The first is Sam Altman’s World (formerly Worldcoin). Users need to go to a spherical iris scanner, which captures iris data and generates an encrypted credential to prove the user is a unique natural person. So far, 18 million people in 160 countries have completed iris registration. By April 2026, World has partnered with Tinder, Zoom, and DocuSign for user verification; also, it has launched AgentKit with Coinbase, allowing users to bind their AI agents to verified identities, ensuring platforms can confirm the AI agent is backed by a real person without revealing personal data.

However, iris scanning technology has been explicitly banned in several countries. Many people are unaware of the potential risks of biometric data collection, which is the core reason for resistance. A survey by MIT Technology Review also found that, without proper authorization, World secretly collected vital signs such as heart rate and respiration in addition to iris data.

The second approach is based on cryptographic zero-knowledge proofs, which allow you to prove you are human without revealing your real identity, location, or appearance. Vitalik Buterin proposed this idea as early as 2023. He believes that if a decentralized human identity system cannot be built, the internet will inevitably move toward centralized identity control. Once identity verification is controlled by corporations or governments, surveillance mechanisms will become embedded in the network’s foundation.

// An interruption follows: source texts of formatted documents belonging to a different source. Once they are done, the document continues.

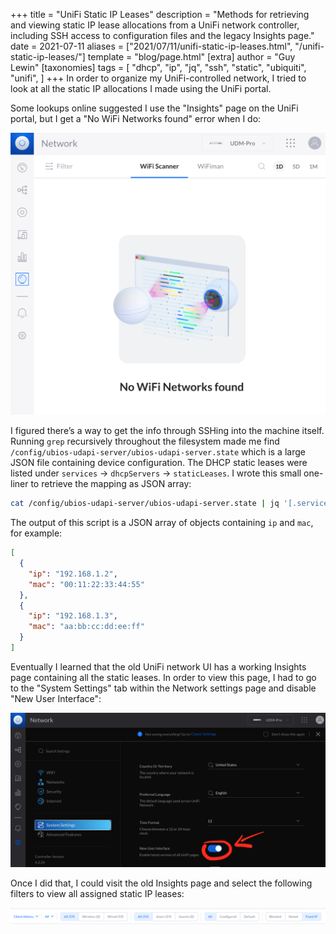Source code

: +++
title = "UniFi Static IP Leases"
description = "Methods for retrieving and viewing static IP lease allocations from a UniFi network controller, including SSH access to configuration files and the legacy Insights page."
date = 2021-07-11
aliases = ["2021/07/11/unifi-static-ip-leases.html", "/unifi-static-ip-leases/"]
template = "blog/page.html"
[extra]
author = "Guy Lewin"
[taxonomies]
tags = [
  "dhcp",
  "ip",
  "jq",
  "ssh",
  "static",
  "ubiquiti",
  "unifi",
]
+++
In order to organize my UniFi-controlled network, I tried to look at all the static IP allocations I made using the UniFi portal.

Some lookups online suggested I use the "Insights" page on the UniFi portal, but I get a "No WiFi Networks found" error when I do:

![](/images/posts/unifi-static-ip-leases/1.png)

I figured there’s a way to get the info through SSHing into the machine itself. Running `grep` recursively throughout the filesystem made me find `/config/ubios-udapi-server/ubios-udapi-server.state` which is a large JSON file containing device configuration. The DHCP static leases were listed under `services` -&gt; `dhcpServers` -&gt; `staticLeases`. I wrote this small one-liner to retrieve the mapping as JSON array:

```bash
cat /config/ubios-udapi-server/ubios-udapi-server.state | jq '[.services.dhcpServers[0].staticLeases[] | {ip: .addresses[0], mac: .id}] | sort_by(.ip | split(".") | map(tonumber))'
```

 The output of this script is a JSON array of objects containing `ip` and `mac`, for example:

```json
[
  {
    "ip": "192.168.1.2",
    "mac": "00:11:22:33:44:55"
  },
  {
    "ip": "192.168.1.3",
    "mac": "aa:bb:cc:dd:ee:ff"
  }
]
```

Eventually I learned that the old UniFi network UI has a working Insights page containing all the static leases. In order to view this page, I had to go to the "System Settings" tab within the Network settings page and disable "New User Interface":

![](/images/posts/unifi-static-ip-leases/2.png)

Once I did that, I could visit the old Insights page and select the following filters to view all assigned static IP leases:

![](/images/posts/unifi-static-ip-leases/3.png)
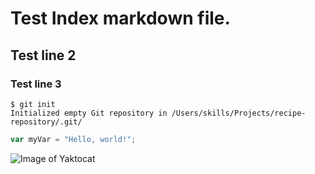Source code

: # Test Index markdown file.
## Test line 2
### Test line 3

```
$ git init
Initialized empty Git repository in /Users/skills/Projects/recipe-repository/.git/
```

``` javascript
var myVar = "Hello, world!";
```

![Image of Yaktocat](https://octodex.github.com/images/yaktocat.png)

Decentralized human identity systems have seen large-scale attempts before, but all have failed. Idena was among the first public blockchain projects claiming “one person, one identity.” Within two years of launch, 40% of accounts and 48% of rewards were controlled by 23 organizations. Account operators in India, Russia, and other regions hired ordinary people to lend their identities for less than a dollar an hour, earning up to 55 times that amount. Researchers also found that even children’s identities were used as puppet accounts.

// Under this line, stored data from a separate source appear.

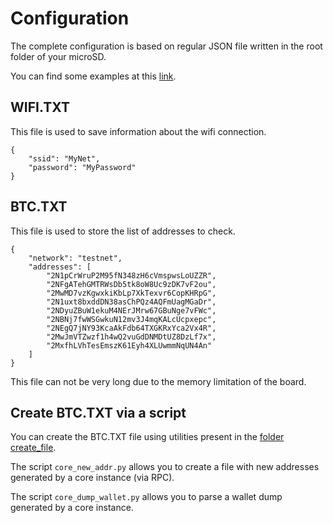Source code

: # Configuration

The complete configuration is based on regular JSON file written in the root
folder of your microSD.

You can find some examples at this [link](https://github.com/valerio-vaccaro/pagami/tree/master/sd).

## WIFI.TXT

This file is used to save information about the wifi connection.

```
{
    "ssid": "MyNet",
    "password": "MyPassword"
}
```

## BTC.TXT

This file is used to store the list of addresses to check.

```
{
    "network": "testnet",
    "addresses": [
        "2N1pCrWruP2M95fN348zH6cVmspwsLoUZZR",
        "2NFgATehGMTRWsDb5tk8oW8Uc9zDK7vF2ou",
        "2MwMD7vzKgwxkiKbLp7XkTexvr6CopKHRpG",
        "2N1uxt8bxddDN38asChPQz4AQFmUagMGaDr",
        "2NDyuZBuW1ekuM4NErJMrw67GBuNge7vFWc",
        "2NBNj7fwWSGwkuN12mv3J4mqKALcUcpxepc",
        "2NEgQ7jNY93KcaAkFdb64TXGKRxYca2Vx4R",
        "2MwJmVTZwzf1h4wQ2vuGdDNMDtUZ8DzLf7x",
        "2MxfhLVhTesEmszK61Eyh4XLUwmmNqUN4An"
    ]
}
```

This file can not be very long due to the memory limitation of the board.

## Create BTC.TXT via a script

You can create the BTC.TXT file using utilities present in the [folder create_file](https://github.com/valerio-vaccaro/pagami/tree/master/sd/create_file).

The script `core_new_addr.py` allows you to create a file with new addresses generated by a core instance (via RPC).

The script `core_dump_wallet.py` allows you to parse a wallet dump generated by a core instance.
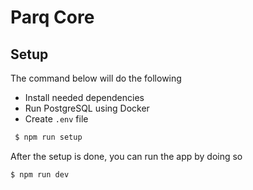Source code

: # Parq Core

## Setup

The command below will do the following

- Install needed dependencies
- Run PostgreSQL using Docker
- Create `.env` file

```sh
 $ npm run setup
```

After the setup is done, you can run the app by doing so

```sh
$ npm run dev
```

Vitalik had already foreseen these risks. He stated that the cheapest attack on a human identity system is not deepfake or hacking but simply paying low-income individuals to lend their identities. Any human verification system requires ongoing funding: iris scanners and on-chain verification nodes all cost money to maintain.

But once identity credentials are assigned economic value, black markets for identity leasing will emerge. In a world with stark wealth disparities, capital owners will dominate these markets.

“In systems with real economic incentives, forcibly implementing one-person-one-vote rules will only repeat the failures of 20th-century social experiments.”

Objectively, both development paths have significant flaws. Centralized solutions can be scaled but involve storing biometric data with over-collecting companies, which profit from the current proliferation of bots. Cryptographic solutions theoretically protect privacy but struggle with economic imbalances, often exploited by gray industries.

If I had to bet, I would still favor the cryptographic approach. Because behavioral biometrics and centralized iris scans will permanently record your body data, and ownership of this data belongs to whoever deploys the system. Once they control your data, you cannot delete or transfer it; it will be locked within the company that collected it.

Even if zero-knowledge proofs can be exploited, they are still worth developing, as they can confirm you are human without revealing additional information. Conversely, abandoning this route means that in the future, any website we visit will store our physical behavior data. Today, this surveillance-oriented centralized approach is already outpacing the cryptographic route in deployment speed.